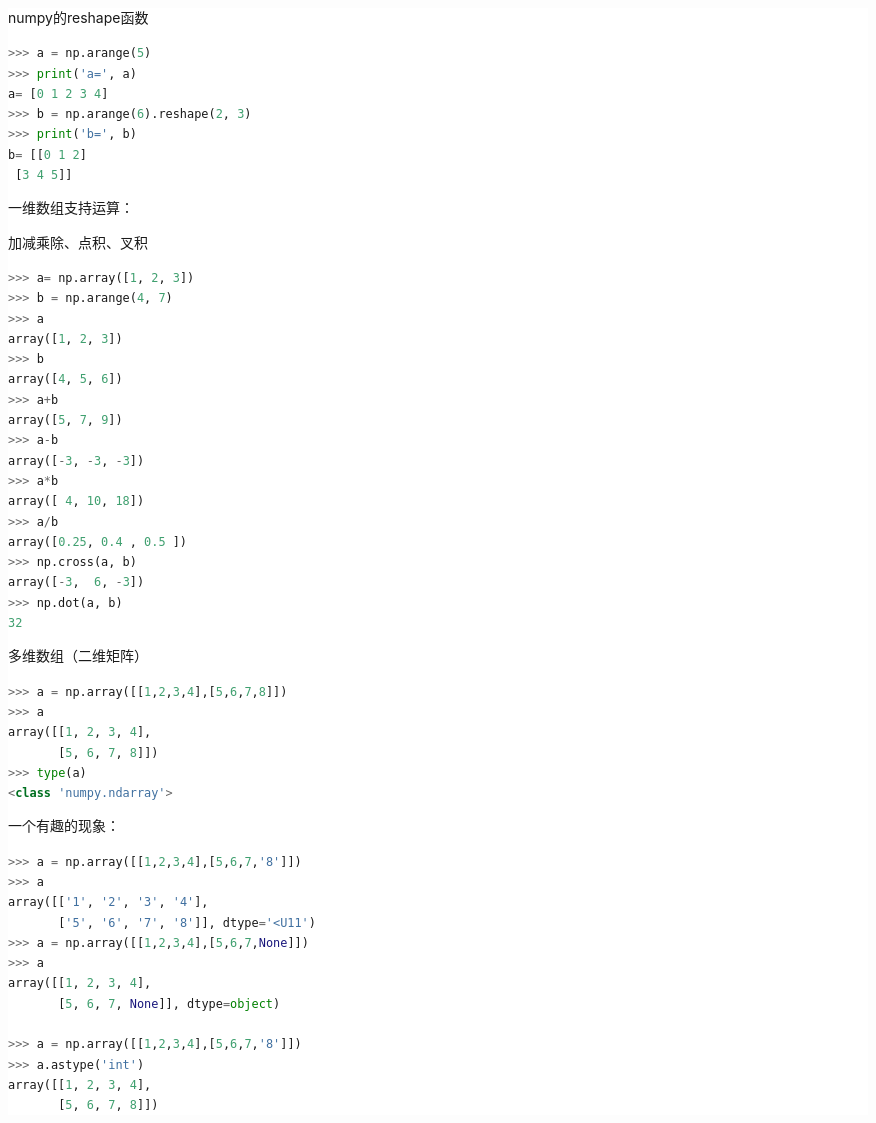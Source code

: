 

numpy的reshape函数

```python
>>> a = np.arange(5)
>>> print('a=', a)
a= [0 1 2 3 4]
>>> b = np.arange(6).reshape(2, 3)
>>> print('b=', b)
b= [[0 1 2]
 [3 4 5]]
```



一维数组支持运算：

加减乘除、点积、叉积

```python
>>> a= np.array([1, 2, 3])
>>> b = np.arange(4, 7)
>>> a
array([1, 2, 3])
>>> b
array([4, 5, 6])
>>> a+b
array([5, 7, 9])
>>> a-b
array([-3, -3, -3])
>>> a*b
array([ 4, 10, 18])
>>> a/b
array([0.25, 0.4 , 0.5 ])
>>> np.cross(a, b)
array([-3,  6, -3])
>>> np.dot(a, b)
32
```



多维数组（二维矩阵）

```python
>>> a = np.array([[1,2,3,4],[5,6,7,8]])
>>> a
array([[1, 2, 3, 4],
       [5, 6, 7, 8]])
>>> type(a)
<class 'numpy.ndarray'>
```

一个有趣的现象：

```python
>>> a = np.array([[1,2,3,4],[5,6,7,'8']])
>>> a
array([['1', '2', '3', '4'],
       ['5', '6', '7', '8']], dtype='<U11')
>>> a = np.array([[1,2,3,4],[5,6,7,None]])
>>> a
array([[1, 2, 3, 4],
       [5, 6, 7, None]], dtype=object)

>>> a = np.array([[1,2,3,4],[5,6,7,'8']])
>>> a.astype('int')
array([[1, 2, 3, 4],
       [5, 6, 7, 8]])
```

▶ [What the task asks]: Images stay out, but the rest of the data above must be repeated exactly.

▶ [Answer space]:
Source code

: 

numpy的reshape函数

```python
>>> a = np.arange(5)
>>> print('a=', a)
a= [0 1 2 3 4]
>>> b = np.arange(6).reshape(2, 3)
>>> print('b=', b)
b= [[0 1 2]
 [3 4 5]]
```



一维数组支持运算：

加减乘除、点积、叉积

```python
>>> a= np.array([1, 2, 3])
>>> b = np.arange(4, 7)
>>> a
array([1, 2, 3])
>>> b
array([4, 5, 6])
>>> a+b
array([5, 7, 9])
>>> a-b
array([-3, -3, -3])
>>> a*b
array([ 4, 10, 18])
>>> a/b
array([0.25, 0.4 , 0.5 ])
>>> np.cross(a, b)
array([-3,  6, -3])
>>> np.dot(a, b)
32
```



多维数组（二维矩阵）

```python
>>> a = np.array([[1,2,3,4],[5,6,7,8]])
>>> a
array([[1, 2, 3, 4],
       [5, 6, 7, 8]])
>>> type(a)
<class 'numpy.ndarray'>
```

一个有趣的现象：

```python
>>> a = np.array([[1,2,3,4],[5,6,7,'8']])
>>> a
array([['1', '2', '3', '4'],
       ['5', '6', '7', '8']], dtype='<U11')
>>> a = np.array([[1,2,3,4],[5,6,7,None]])
>>> a
array([[1, 2, 3, 4],
       [5, 6, 7, None]], dtype=object)

>>> a = np.array([[1,2,3,4],[5,6,7,'8']])
>>> a.astype('int')
array([[1, 2, 3, 4],
       [5, 6, 7, 8]])
```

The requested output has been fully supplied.